La primera vez
Con el tiempo, Jimi Hendrix suena diferente. Ahora entiendo la expresión “hace que la guitarra hable”. Y no solo eso: parece que tiene alma.
Escuché Little Wing por primera vez cuando tenía unos 16 años. “Debes escuchar a Hendrix, es el mejor guitarrista de todos los tiempos”.
Supongo que sí… aunque no me lo parecía. De hecho, me aburría un poco, pero había que escucharlo: es un clásico.
En ese tiempo ponía Electric Ladyland, que era el único álbum que tenía de Jimi. Lo escuchaba por “cuota”, pero nunca me atrapó.
Siempre que hablaba de rock con alguien, era casi inevitable que Buster saliera a la conversación (así le decían de niño). Casi siempre para alabarlo. Y casi siempre yo me unía a los halagos… por inercia.
El regreso
Muchos años después, ya con un trabajo de oficina y responsabilidades de adulto, volví a escucharlo y no sé qué pasó… pero fue como si ahora sí hablara el mismo idioma de Hendrix.
Tengo un ritual matutino nuevo: preparo café en mi AeroPress mientras repaso algún playlist de rock clásico. El día en que escribo esto, tocó el turno de Jimi.
Voodoo Child...
El silencio de una casa que aún duerme, interrumpido por ese intro de guitarra que revienta con la entrada de una batería simple pero perfecta, eriza la piel.
Lo que buscaba antes
Gran parte de mi adolescencia y juventud la pasé entre grupos de metal extremo: Cannibal Corpse, Vital Remains, Morbid Angel, Immortal, Mayhem…

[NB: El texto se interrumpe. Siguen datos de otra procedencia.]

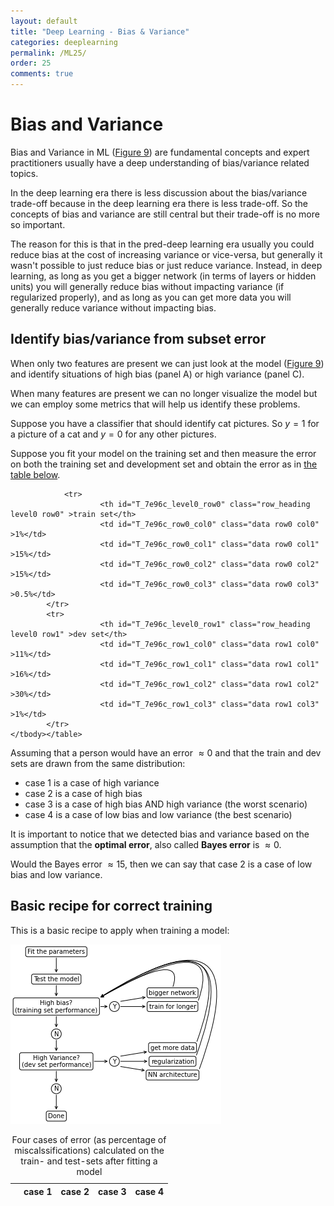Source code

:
 ```yaml
---
layout: default
title: "Deep Learning - Bias & Variance"
categories: deeplearning
permalink: /ML25/
order: 25
comments: true
---
```


# Bias and Variance
Bias and Variance in ML (<a href="{{site.basurl}}/ML/ML8#fig:biasvariance">Figure 9</a>)  are fundamental concepts and expert practitioners usually have a deep understanding of bias/variance related topics. 

In the deep learning era there is less discussion about the bias/variance trade-off because in the deep learning era there is less trade-off. So the concepts of bias and variance are still central but their trade-off is no more so important.

The reason for this is that in the pred-deep learning era usually you could reduce bias at the cost of increasing variance or vice-versa, but generally it wasn't possible to just reduce bias or just reduce variance. Instead, in deep learning, as long as you get a bigger network (in terms of layers or hidden units) you will generally reduce bias without impacting variance (if regularized properly), and as long as you can get more data you will generally reduce variance without impacting bias.

## Identify bias/variance from subset error
When only two features are present we can just look at the model (<a href="{{site.basurl}}/ML/ML8#fig:biasvariance">Figure 9</a>) and identify situations of high bias (panel A) or high variance (panel C).

When many features are present we can no longer visualize the model but we can employ some metrics that will help us identify these problems.

Suppose you have a classifier that should identify cat pictures. So $y=1$ for a picture of a cat and $y=0$ for any other pictures.

Suppose you fit your model on the training set and then measure the error on both the training set and development set and obtain the error as in <a href="#biasvarerror">the table below</a>.




<style  type="text/css" >
</style><table id="T_7e96c_" id="biasvarerror"><caption>Four cases of error (as percentage of miscalssifications) calculated on the train- and test-sets after fitting a model</caption><thead>    <tr>        <th class="blank level0" ></th>        <th class="col_heading level0 col0" >case 1</th>        <th class="col_heading level0 col1" >case 2</th>        <th class="col_heading level0 col2" >case 3</th>        <th class="col_heading level0 col3" >case 4</th>    </tr></thead><tbody>
                <tr>
                        <th id="T_7e96c_level0_row0" class="row_heading level0 row0" >train set</th>
                        <td id="T_7e96c_row0_col0" class="data row0 col0" >1%</td>
                        <td id="T_7e96c_row0_col1" class="data row0 col1" >15%</td>
                        <td id="T_7e96c_row0_col2" class="data row0 col2" >15%</td>
                        <td id="T_7e96c_row0_col3" class="data row0 col3" >0.5%</td>
            </tr>
            <tr>
                        <th id="T_7e96c_level0_row1" class="row_heading level0 row1" >dev set</th>
                        <td id="T_7e96c_row1_col0" class="data row1 col0" >11%</td>
                        <td id="T_7e96c_row1_col1" class="data row1 col1" >16%</td>
                        <td id="T_7e96c_row1_col2" class="data row1 col2" >30%</td>
                        <td id="T_7e96c_row1_col3" class="data row1 col3" >1%</td>
            </tr>
    </tbody></table>



Assuming that a person would have an error $\approx 0%$ and that the train and dev sets are drawn from the same distribution:

* case 1 is a case of high variance
* case 2 is a case of high bias
* case 3 is a case of high bias AND high variance (the worst scenario)
* case 4 is a case of low bias and low variance (the best scenario)

It is important to notice that we detected bias and variance based on the assumption that the **optimal error**, also called **Bayes error** is $\approx 0%$.

Would the Bayes error $\approx 15%$, then we can say that case 2 is a case of low bias and low variance.

## Basic recipe for correct training
This is a basic recipe to apply when training a model:


    
![png](ML-25-DeepLearningBiasVariance_files/ML-25-DeepLearningBiasVariance_6_0.png)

Led Zeppelin, Deep Purple, Queen, Beatles… no tenían sentido para mí.
Con el tiempo la mentalidad cambia, las perspectivas se amplían y el criterio también. Comencé a apreciar cosas que antes no; y no solo hablo de música. También otros pequeños placeres tomaron un sentido distinto.
Mirar hacia atrás
Con el tiempo, uno tiene que detenerse a mirar todo el camino recorrido. Tal vez retroceder (no en el sentido negativo) para retomar cosas que en su momento parecían no tener utilidad, pero que hoy hacen todo el sentido y te hacen preguntarte: ¿cómo no lo vi antes?
Antes buscaba en la música un momento de catarsis, de euforia. Hoy, como el café que bebía mientras escuchaba esa Stratocaster «zurda» irrumpir en mi hogar, busco un refugio mental.
Y supongo que de eso se trata crecer: de escuchar distinto.